Carl Icahn, who joined the Yahoo! (NASDAQ:YHOO) board on August 6.2008 after a long proxy fight with the company, is leaving. The portal company had rejected Microsoft’s (NASDAQ:MSFT) search and restructuring proposal the month before Icahn’s addition to the portal company’s board. The Microsoft negotiation was the end of a long series of events which began when the world’s largest software company made a bid to buy Yahoo! for $44.6 billion.
Icahn never really got his way as a board member. There was not follow-on offer from Microsoft to buy Yahoo! and the company’s shares traded below $13 for a number of months after the conversations between the two firms broke off.
Carol Bartz became Yahoo!’s CEO in January of this year because the company’s board hoped that outside blood would reinvigorate the firm.
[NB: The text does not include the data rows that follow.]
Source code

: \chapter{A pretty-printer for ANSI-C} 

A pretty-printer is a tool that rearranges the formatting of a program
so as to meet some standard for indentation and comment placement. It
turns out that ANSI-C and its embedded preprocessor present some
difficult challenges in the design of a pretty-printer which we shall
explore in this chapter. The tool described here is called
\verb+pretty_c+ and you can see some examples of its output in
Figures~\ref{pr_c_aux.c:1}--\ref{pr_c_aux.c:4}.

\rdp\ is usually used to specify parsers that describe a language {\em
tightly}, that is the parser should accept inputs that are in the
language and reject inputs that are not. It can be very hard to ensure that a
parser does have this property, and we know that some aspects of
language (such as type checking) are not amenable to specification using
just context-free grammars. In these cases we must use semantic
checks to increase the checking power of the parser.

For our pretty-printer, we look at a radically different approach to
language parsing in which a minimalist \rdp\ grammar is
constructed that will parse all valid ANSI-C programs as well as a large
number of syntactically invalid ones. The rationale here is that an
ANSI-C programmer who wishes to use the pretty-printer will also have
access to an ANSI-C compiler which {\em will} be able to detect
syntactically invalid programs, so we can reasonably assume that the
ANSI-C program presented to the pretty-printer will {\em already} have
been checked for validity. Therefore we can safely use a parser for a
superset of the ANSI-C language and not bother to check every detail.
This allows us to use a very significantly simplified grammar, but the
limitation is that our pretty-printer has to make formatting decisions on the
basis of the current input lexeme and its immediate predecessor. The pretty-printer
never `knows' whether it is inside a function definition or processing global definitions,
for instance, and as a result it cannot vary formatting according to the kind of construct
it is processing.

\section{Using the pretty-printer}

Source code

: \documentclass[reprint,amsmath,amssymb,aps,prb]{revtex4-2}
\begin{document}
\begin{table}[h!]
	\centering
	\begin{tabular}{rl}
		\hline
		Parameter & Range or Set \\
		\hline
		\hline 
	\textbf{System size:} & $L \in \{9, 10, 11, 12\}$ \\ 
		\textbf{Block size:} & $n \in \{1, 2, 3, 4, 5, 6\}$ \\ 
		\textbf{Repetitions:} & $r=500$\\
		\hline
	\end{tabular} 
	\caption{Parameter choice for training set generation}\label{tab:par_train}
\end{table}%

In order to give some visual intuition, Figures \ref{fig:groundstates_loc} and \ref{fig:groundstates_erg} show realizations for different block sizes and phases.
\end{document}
Bartz cut several hundred employees, but earnings stayed weak. After much rumored but confidential talks, Yahoo! and Microsoft formed a joint search engine venture on July 29.
The venture will take over a year to integrate according to the companies, but should add tens of millions of dollars to Yahoo!’s bottom line.
Yahoo! announced earnings earlier this week and they were good enough to drive the stock over $17.
In a statement about his departure, Icahn said “there was not a need at this time for an activist investor”. In reality, he simply did not get what he wanted.